Look. Venus Williams has never won a French Open. Let me repeat that. Venus Williams has never won a French Open. Venus Williams, one of the all-time tennis greats, has never won one. So if she thinks competing while wearing a Carmen Miranda cascade of fruit on her head might change her luck, so be it. Hey, she's an athlete. Athletes are like that.

However, she did not compete while wearing a Carmen Miranda cascade of fruit on her head the other day. She showed up at Roland Garros looking like she was eight years late for the Lady Marmalade video.

That's right.

Gitchy-gitchy ya-ya da-da.

Yeah, that one. Sing it with me, Missy: Christina. ... Pink. ... Lil' Kim. ... Maya.

Venus!

The sporting world is agog. And I'm all for it. She's never won a French Open. But on Sunday, she crushed it. On clay. She was everywhere. On clay. If this is what she needs to feel comfortable and confident and strong and quick, on clay, so be it.

Pistol Pete wore floppy socks. Venus has this.

Look. It's tennis. Besides, it's Paris. Paris! Isn't this what all the young ladies are wearing on the streets of Paris?

And most of all, what are we talking about today? Tennis. Women's tennis. Quick, how many contemporary women's tennis players can you name? Well, there's Venus. Her sister, Serena, of course. There's that woman who was featured in SI last week. I remember it because the headline was a play on that TV show, "Old Christine."

Then there's Martina Navratilova. Martina Hingis. Martina McBride. Um ... Margaret Court.

OK, so it's been a while since women's tennis was big. So women's tennis, in 2010, needs something. It needs personality, and Venus has that.

Tennis at its apex is about rivalries. McEnroe and Borg. Martina vs. Chris. Billie Jean King vs. Bobby Riggs. Andre vs. Pete.

OK, so right now the biggest rivalry in the game might be Venus vs. her fashion sense. That's fine.

She'll get 'em talking.

And then maybe they'll stop and see how really great she is.

Venus has always been about fashion. She's never made any bones about it. That's what grabs her. That's what she wants to do with her life. Has having had outside interests hurt her career? Well, who really knows? But it's tough to argue with her resume. She's one of the all-time greats.

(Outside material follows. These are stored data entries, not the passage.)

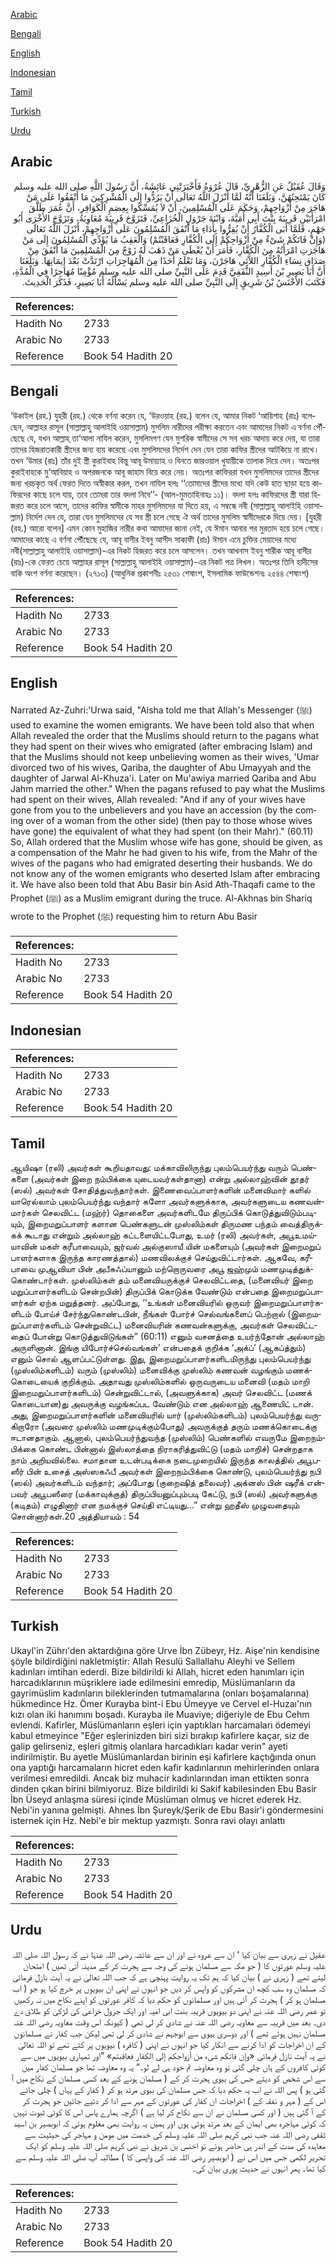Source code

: [Arabic](#arabic)

[Bengali](#bengali)

[English](#english)

[Indonesian](#indonesian)

[Tamil](#tamil)

[Turkish](#turkish)

[Urdu](#urdu)

## Arabic


<div dir="rtl" lang="ar" style={{fontSize:'larger',backgroundColor:'#f8f9fa',padding:20}}>
وَقَالَ عُقَيْلٌ عَنِ الزُّهْرِيِّ، قَالَ عُرْوَةُ فَأَخْبَرَتْنِي عَائِشَةُ، أَنَّ رَسُولَ اللَّهِ صلى الله عليه وسلم كَانَ يَمْتَحِنُهُنَّ، وَبَلَغَنَا أَنَّهُ لَمَّا أَنْزَلَ اللَّهُ تَعَالَى أَنْ يَرُدُّوا إِلَى الْمُشْرِكِينَ مَا أَنْفَقُوا عَلَى مَنْ هَاجَرَ مِنْ أَزْوَاجِهِمْ، وَحَكَمَ عَلَى الْمُسْلِمِينَ، أَنْ لاَ يُمَسِّكُوا بِعِصَمِ الْكَوَافِرِ، أَنَّ عُمَرَ طَلَّقَ امْرَأَتَيْنِ قَرِيبَةَ بِنْتَ أَبِي أُمَيَّةَ، وَابْنَةَ جَرْوَلٍ الْخُزَاعِيِّ، فَتَزَوَّجَ قَرِيبَةَ مُعَاوِيَةُ، وَتَزَوَّجَ الأُخْرَى أَبُو جَهْمٍ، فَلَمَّا أَبَى الْكُفَّارُ أَنْ يُقِرُّوا بِأَدَاءِ مَا أَنْفَقَ الْمُسْلِمُونَ عَلَى أَزْوَاجِهِمْ، أَنْزَلَ اللَّهُ تَعَالَى ‏(‏وَإِنْ فَاتَكُمْ شَىْءٌ مِنْ أَزْوَاجِكُمْ إِلَى الْكُفَّارِ فَعَاقَبْتُمْ‏)‏ وَالْعَقِبُ مَا يُؤَدِّي الْمُسْلِمُونَ إِلَى مَنْ هَاجَرَتِ امْرَأَتُهُ مِنَ الْكُفَّارِ، فَأَمَرَ أَنْ يُعْطَى مَنْ ذَهَبَ لَهُ زَوْجٌ مِنَ الْمُسْلِمِينَ مَا أَنْفَقَ مِنْ صَدَاقِ نِسَاءِ الْكُفَّارِ اللاَّئِي هَاجَرْنَ، وَمَا نَعْلَمُ أَحَدًا مِنَ الْمُهَاجِرَاتِ ارْتَدَّتْ بَعْدَ إِيمَانِهَا‏.‏ وَبَلَغَنَا أَنَّ أَبَا بَصِيرِ بْنَ أَسِيدٍ الثَّقَفِيَّ قَدِمَ عَلَى النَّبِيِّ صلى الله عليه وسلم مُؤْمِنًا مُهَاجِرًا فِي الْمُدَّةِ، فَكَتَبَ الأَخْنَسُ بْنُ شَرِيقٍ إِلَى النَّبِيِّ صلى الله عليه وسلم يَسْأَلُهُ أَبَا بَصِيرٍ، فَذَكَرَ الْحَدِيثَ‏.‏
</div>
<div style={{backgroundColor:'#f8f9fa',padding:20, marginBottom: 10}}><table> <thead> <tr> <th>References:</th> <th></th> </tr> </thead> <tbody><tr><td>Hadith No</td><td>2733</td></tr><tr><td>Arabic No</td><td>2733</td></tr><tr><td>Reference</td><td>Book 54 Hadith 20</td></tr></tbody></table></div>

## Bengali


<div dir="ltr" lang="bn" style={{fontSize:'larger',backgroundColor:'#f8f9fa',padding:20}}>
‘উকাইল (রহ.) যুহরী (রহ.) থেকে বর্ণনা করেন যে, ‘উরওয়াহ (রহ.) বলেন যে, আমার নিকট ‘আয়িশাহ (রাঃ) বলেছেন, আল্লাহর রাসূল (সাল্লাল্লাহু আলাইহি ওয়াসাল্লাম) মুসলিম নারীদের পরীক্ষা করতেন এবং আমাদের নিকট এ বর্ণনা পৌঁছেছে যে, যখন আল্লাহ্ তা‘আলা নাযিল করেন, মুসলিমগণ যেন মুশরিক স্বামীদের সে সব খরচ আদায় করে দেয়, যা তারা তাদের হিজরাতকারী স্ত্রীদের জন্য ব্যয় করেছে এবং মুসলিমদের নির্দেশ দেন যেন তারা কাফির স্ত্রীদের আটকিয়ে না রাখে। তখন ‘উমার (রাঃ) তাঁর দুই স্ত্রী কুরাইবাহ বিন্তু আবূ উমায়্যাহ ও বিনতে জারওয়াল খুযায়ীকে তালাক দিয়ে দেন। অতঃপর কুরাইবাহকে মু‘আবিয়াহ ও অপরজনকে আবূ জাহাম বিয়ে করে নেয়। অতঃপর কাফিররা যখন মুসলিমদের তাদের স্ত্রীদের জন্য খরচকৃত অর্থ ফেরত দিতে অস্বীকার করল, তখন নাযিল হলঃ ‘‘তোমাদের স্ত্রীদের মধ্যে যদি কেউ হাত ছাড়া হয়ে কাফিরদের কাছে চলে যায়, তবে তোমরা তার বদলা নিবে’’- (আল-মুমতাহিনাহঃ ১১)। বদলা হলঃ কাফিরদের স্ত্রী যারা হিজরত করে চলে আসে, তাদের কাফির স্বামীকে মাহর মুসলিমদের যা দিতে হয়, এ সম্বন্ধে নবী (সাল্লাল্লাহু আলাইহি ওয়াসাল্লাম) নির্দেশ দেন যে, তারা যেন মুসলিমদের যে সব স্ত্রী চলে গেছে ঐ অর্থ তাদের মুসলিম স্বামীদেরকে দিয়ে দেয়। [যুহরী (রহ.) আরো বলেন] এমন কোন মুহাজির নারীর কথা আমাদের জানা নেই, যে ঈমান আনার পর মুরতাদ হয়ে চলে গেছে। আমাদের কাছে এ বর্ণনা পৌঁছেছে যে, আবূ বাসীর ইবনু আসীদ সাকাফী (রাঃ) ঈমান এনে চুক্তির মেয়াদের মধ্যে নবী(সাল্লাল্লাহু আলাইহি ওয়াসাল্লাম)-এর নিকট হিজরত করে চলে আসলেন। তখন আখনাস ইবনু শারীক আবূ বাসীর (রাঃ)-কে ফেরত চেয়ে আল্লাহর রাসূল (সাল্লাল্লাহু আলাইহি ওয়াসাল্লাম)-এর নিকট পত্র লিখল। অতঃপর তিনি হাদীসের বাকি অংশ বর্ণনা করেছেন। (২৭১৩) (আধুনিক প্রকাশনীঃ ২৫৩১ শেষাংশ, ইসলামিক ফাউন্ডেশনঃ ২৫৪৪ শেষাংশ)
</div>
<div style={{backgroundColor:'#f8f9fa',padding:20, marginBottom: 10}}><table> <thead> <tr> <th>References:</th> <th></th> </tr> </thead> <tbody><tr><td>Hadith No</td><td>2733</td></tr><tr><td>Arabic No</td><td>2733</td></tr><tr><td>Reference</td><td>Book 54 Hadith 20</td></tr></tbody></table></div>

## English


<div dir="ltr" lang="en" style={{fontSize:'larger',backgroundColor:'#f8f9fa',padding:20}}>
Narrated Az-Zuhri:'Urwa said, "Aisha told me that Allah's Messenger (ﷺ) used to examine the women emigrants. We have been told also that when Allah revealed the order that the Muslims should return to the pagans what they had spent on their wives who emigrated (after embracing Islam) and that the Muslims should not keep unbelieving women as their wives, 'Umar divorced two of his wives, Qariba, the daughter of Abu Umayyah and the daughter of Jarwal Al-Khuza'i. Later on Mu'awiya married Qariba and Abu Jahm married the other." When the pagans refused to pay what the Muslims had spent on their wives, Allah revealed: "And if any of your wives have gone from you to the unbelievers and you have an accession (by the coming over of a woman from the other side) (then pay to those whose wives have gone) the equivalent of what they had spent (on their Mahr)." (60.11) So, Allah ordered that the Muslim whose wife has gone, should be given, as a compensation of the Mahr he had given to his wife, from the Mahr of the wives of the pagans who had emigrated deserting their husbands. We do not know any of the women emigrants who deserted Islam after embracing it. We have also been told that Abu Basir bin Asid Ath-Thaqafi came to the Prophet (ﷺ) as a Muslim emigrant during the truce. Al-Akhnas bin Shariq wrote to the Prophet (ﷺ) requesting him to return Abu Basir
</div>
<div style={{backgroundColor:'#f8f9fa',padding:20, marginBottom: 10}}><table> <thead> <tr> <th>References:</th> <th></th> </tr> </thead> <tbody><tr><td>Hadith No</td><td>2733</td></tr><tr><td>Arabic No</td><td>2733</td></tr><tr><td>Reference</td><td>Book 54 Hadith 20</td></tr></tbody></table></div>

## Indonesian


<div dir="ltr" lang="id" style={{fontSize:'larger',backgroundColor:'#f8f9fa',padding:20}}>

</div>
<div style={{backgroundColor:'#f8f9fa',padding:20, marginBottom: 10}}><table> <thead> <tr> <th>References:</th> <th></th> </tr> </thead> <tbody><tr><td>Hadith No</td><td>2733</td></tr><tr><td>Arabic No</td><td>2733</td></tr><tr><td>Reference</td><td>Book 54 Hadith 20</td></tr></tbody></table></div>

## Tamil


<div dir="ltr" lang="ta" style={{fontSize:'larger',backgroundColor:'#f8f9fa',padding:20}}>
ஆயிஷா (ரலி) அவர்கள் கூறியதாவது: மக்காவிலிருந்து புலம்பெயர்ந்து வரும் பெண்களை (அவர்கள் இறை நம்பிக்கை யுடையவர்கள்தானா) என்று அல்லாஹ்வின் தூதர் (ஸல்) அவர்கள் சோதித்துவந்தார்கள். இணைவைப்பாளர்களின் மனைவிமார் களில் யாரெல்லாம் புலம்பெயர்ந்து வந்தார் களோ அவர்களுக்காக, அவர்களுடைய கணவன்மார்கள் செலவிட்ட (மஹ்ர்) தொகைளை அவர்களிடமே திருப்பிக் கொடுத்துவிடும்படியும், இறைமறுப்பாளர் களான பெண்களுடன் முஸ்லிம்கள் திருமண பந்தம் வைத்திருக்கக் கூடாது என்றும் அல்லாஹ் கட்டளையிட்டபோது, உமர் (ரலி) அவர்கள், அபூஉமய்யாவின் மகள் கரீபாவையும், ஜர்வல் அல்குஸாயீ யின் மகளையும் (அவர்கள் இறைமறுப் பாளர்களாக இருந்த காரணத்தால்) மணவிலக்குச் செய்துவிட்டார்கள். ஆகவே, கரீபாவை முஆவியா பின் அபீசுஃப்யானும் மற்றொருவரை அபூ ஜஹ்மும் மணமுடித்துக்கொண்டார்கள். முஸ்லிம்கள் தம் மனைவியருக்குச் செலவிட்டதை, (மனைவியர் இறை மறுப்பாளர்களிடம் சென்றபின்) திருப்பிக் கொடுக்க வேண்டும் என்பதை இறைமறுப்பாளர்கள் ஏற்க மறுத்தனர். அப்போது, ‘‘உங்கள் மனைவியரில் ஒருவர் இறைமறுப்பாளர்களிடம் போய்ச் சேர்ந்துகொண்டபின், நீங்கள் போர்ச் செல்வங்களைப் பெற்றால் (இறைமறுப்பாளர்களிடம் சென்றுவிட்ட) மனைவியரின் கணவன்களுக்கு, அவர்கள் செலவிட்டதைப் போன்று கொடுத்துவிடுங்கள்” (60:11) எனும் வசனத்தை உயர்ந்தோன் அல்லாஹ் அருளினான். இங்கு யிபோர்ச்செல்வங்கள்’ என்பதைக் குறிக்க ‘அக்ப்’ (ஆகப்த்தும்) எனும் சொல் ஆளப்பட்டுள்ளது. இது, இறைமறுப்பாளர்களிடமிருந்து புலம்பெயர்ந்து (முஸ்லிம்களிடம்) வரும் (முஸ்லிம்) மனைவிக்கு முஸ்லிம் கணவன் வழங்கும் மணக்கொடையைக் குறிக்கும். அதாவது முஸ்லிம்களில் ஒருவருடைய மனைவி (மதம் மாறி இறைமறுப்பாளர்களிடம்) சென்றுவிட்டால், (அவளுக்காக) அவர் செலவிட்ட (மணக் கொடையான)து அவருக்கு வழங்கப்பட வேண்டும் என அல்லாஹ் ஆணையிட் டான். அது, இறைமறுப்பாளர்களின் மனைவியரில் யார் (முஸ்லிம்களிடம்) புலம்பெயர்ந்து வருகிறாரோ (அவரை முஸ்லிம் மணமுடிக்கும்போது) அவருக்குத் தரும் மணக்கொடைக்கு ஈடானதாகும். ஆனால், புலம்பெயர்ந்துவந்த (முஸ்லிம்) பெண்களில் எவருமே இறைநம்பிக்கை கொண்ட பின்னால் இஸ்லாத்தை நிராகரித்துவிட்டு (மதம் மாறிச்) சென்றதாக நாம் அறியவில்லை. சமாதான உடன்படிக்கை நடைமுறையில் இருந்த காலத்தில் அபூபஸீர் பின் உசைத் அஸ்ஸகஃபீ அவர்கள் இறைநம்பிக்கை கொண்டு, புலம்பெயர்ந்து நபி (ஸல்) அவர்களிடம் வந்தார்; அப்போது (குறைஷித் தலைவர்) அக்னஸ் பின் ஷரீக் என்பவர் அபூபஸீரை (மக்காவுக்குத்) திருப்பியனுப்பும்படி கேட்டு, நபி (ஸல்) அவர்களுக்கு (கடிதம்) எழுதினார் என நமக்குச் செய்தி எட்டியது...” என்று ஹதீஸ் முழுவதையும் சொன்னார்கள்.20 அத்தியாயம் : 54
</div>
<div style={{backgroundColor:'#f8f9fa',padding:20, marginBottom: 10}}><table> <thead> <tr> <th>References:</th> <th></th> </tr> </thead> <tbody><tr><td>Hadith No</td><td>2733</td></tr><tr><td>Arabic No</td><td>2733</td></tr><tr><td>Reference</td><td>Book 54 Hadith 20</td></tr></tbody></table></div>

## Turkish


<div dir="ltr" lang="tr" style={{fontSize:'larger',backgroundColor:'#f8f9fa',padding:20}}>
Ukayl'in Zührı'den aktardığına göre Urve İbn Zübeyr, Hz. Aişe'nin kendisine şöyle bildirdiğini nakletmiştir: Allah Resulü Sallallahu Aleyhi ve Sellem kadınları imtihan ederdi. Bize bildirildi ki Allah, hicret eden hanımları için harcadıklarının müşriklere iade edilmesini emredip, Müslümanların da gayrimüslim kadınların bileklerinden tutmamalarına (onları boşamalarına) hükmedince Hz. Ömer Kurayba bint-i Ebu Ümeyye ve Cervel el-Huzaı'nın kızı olan iki hanımını boşadı. Kurayba ile Muaviye; diğeriyle de Ebu Cehm evlendi. Kafirler, Müslümanların eşleri için yaptıkları harcamaları ödemeyi kabul etmeyince "Eğer eşlerinizden biri sizi bırakıp kafirlere kaçar, siz de galip gelirseniz, eşleri gitmiş olanlara harcadıkları kadar verin" ayeti indirilmiştir. Bu ayetle Müslümanlardan birinin eşi kafirlere kaçtığında onun ona yaptığı harcamaların hicret eden kafir kadınlarının mehirlerinden onlara verilmesi emredildi. Ancak biz muhacir kadınlarından iman ettikten sonra dinden çıkan birini bilmiyoruz. Bize bildirildi ki Sakif kabilesinden Ebu Basir İbn Üseyd anlaşma süresi içinde Müslüman olmuş ve hicret ederek Hz. Nebi'in yanına gelmişti. Ahnes İbn Şureyk/Şerik de Ebu Basir'i göndermesini isternek için Hz. Nebi'e bir mektup yazmıştı. Sonra ravi olayı anlattı
</div>
<div style={{backgroundColor:'#f8f9fa',padding:20, marginBottom: 10}}><table> <thead> <tr> <th>References:</th> <th></th> </tr> </thead> <tbody><tr><td>Hadith No</td><td>2733</td></tr><tr><td>Arabic No</td><td>2733</td></tr><tr><td>Reference</td><td>Book 54 Hadith 20</td></tr></tbody></table></div>

## Urdu


<div dir="rtl" lang="ur" style={{fontSize:'larger',backgroundColor:'#f8f9fa',padding:20}}>
عقیل نے زہری سے بیان کیا ‘ ان سے عروہ نے اور ان سے عائشہ رضی اللہ عنہا نے کہ رسول اللہ صلی اللہ علیہ وسلم عورتوں کا ( جو مکہ سے مسلمان ہونے کی وجہ سے ہجرت کر کے مدینہ آتی تھیں ) امتحان لیتے تھے ( زہری نے ) بیان کیا کہ ہم تک یہ روایت پہنچی ہے کہ جب اللہ تعالیٰ نے یہ آیت نازل فرمائی کہ مسلمان وہ سب کچھ ان مشرکوں کو واپس کر دیں جو انہوں نے اپنی ان بیویوں پر خرچ کیا ہو جو ( اب مسلمان ہو کر ) ہجرت کر آئی ہیں اور مسلمانوں کو حکم دیا کہ کافر عورتوں کو اپنے نکاح میں نہ رکھیں تو عمر رضی اللہ عنہ نے اپنی دو بیویوں قریبہ بنت ابی امیہ اور ایک جرول خزاعی کی لڑکی کو طلاق دے دی۔ بعد میں قریبہ سے معاویہ رضی اللہ عنہ نے شادی کر لی تھی ( کیونکہ اس وقت معاویہ رضی اللہ عنہ مسلمان نہیں ہوئے تھے ) اور دوسری بیوی سے ابوجہم نے شادی کر لی تھی لیکن جب کفار نے مسلمانوں کے ان اخراجات کو ادا کرنے سے انکار کیا جو انہوں نے اپنی ( کافرہ ) بیویوں پر کئے تھے تو اللہ تعالیٰ نے یہ آیت نازل فرمائی «وإن فاتكم شىء من أزواجكم إلى الكفار فعاقبتم‏» ”اور تمہاری بیویوں میں سے کوئی کافروں کے ہاں چلی گئی تو وہ معاوضہ تم خود ہی لے لو۔“ یہ وہ معاوضہ تھا جو مسلمان کفار میں سے اس شخص کو دیتے جس کی بیوی ہجرت کر کے ( مسلمان ہونے کے بعد کسی مسلمان کے نکاح میں آ گئی ہو ) پس اللہ نے اب یہ حکم دیا کہ جس مسلمان کی بیوی مرتد ہو کر ( کفار کے یہاں ) چلی جائے اس کے ( مہر و نفقہ کے ) اخراجات ان کفار کی عورتوں کے مہر سے ادا کر دئیے جائیں جو ہجرت کر کے آ گئی ہیں ( اور کسی مسلمان نے ان سے نکاح کر لیا ہے ) اگرچہ ہمارے پاس اس کا کوئی ثبوت نہیں کہ کوئی مہاجرہ بھی ایمان کے بعد مرتد ہوئی ہوں اور ہمیں یہ روایت بھی معلوم ہوئی کہ ابوبصیر بن اسید ثقفی رضی اللہ عنہ جب نبی کریم صلی اللہ علیہ وسلم کی خدمت میں مومن و مہاجر کی حیثیت سے معاہدہ کی مدت کے اندر ہی حاضر ہوئے تو اخنس بن شریق نے نبی کریم صلی اللہ علیہ وسلم کو ایک تحریر لکھی جس میں اس نے ( ابوبصیر رضی اللہ عنہ کی واپسی کا ) مطالبہ آپ صلی اللہ علیہ وسلم سے کیا تھا۔ پھر انہوں نے حدیث پوری بیان کی۔
</div>
<div style={{backgroundColor:'#f8f9fa',padding:20, marginBottom: 10}}><table> <thead> <tr> <th>References:</th> <th></th> </tr> </thead> <tbody><tr><td>Hadith No</td><td>2733</td></tr><tr><td>Arabic No</td><td>2733</td></tr><tr><td>Reference</td><td>Book 54 Hadith 20</td></tr></tbody></table></div>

She is a Steffi or Chrissy or Billie.

But she's never won a French Open. Here she is in Paris. Paris! Where can one wear something like this if not Paris? There may be no better place for her worlds to collide.

LeBron has his headband. Tebow his eye black. She has this.

It's Venus. It's Paris. We're buzzing. She's winning. I hear Pink and Maya and Christina and Lil' Kim (and Missy) in my head.

And we're talking about women's tennis for the first time in forever. Well, sort of. Close enough.

She's crushing it.

Gitchy-gitchy ya-ya da-da.

I love the look.

(Note to my daughter, in the event you're somehow reading this in 13 years: Forget it.)

Said Williams, "The outfit was about illusion, and that's been a lot my motif this year, illusion."

OK, first. Venus, dear, I don't think there was a lot of illusion to that outfit. Malfunction, maybe. Careful, there, on some of those ground strokes.

But most important, she used the word motif! Motif! How can you not root for that? See, it's OK. It's part of a motif.

Now, obviously, we don't want the entire women's tour launching serves while dressed for a Victoria's Secret fashion show. That would definitely send the wrong message. That would not be good.

But somehow, Venus. In Paris. Who else could pull this off?

OK, maybe that was a bad choice of words.

But Venus Williams has never won a French Open. Repeat, she's never won one. But now we're buzzing about women's tennis, and you can hear the "Moulin Rouge" soundtrack pounding in your head.

So the biggest rivalry on tour is Venus vs. her fashion sense. Well, somehow this just fits (tightly) on an all-time great. We'll see which of them will win, in the end.

A champion's trophy would really finish off the motif.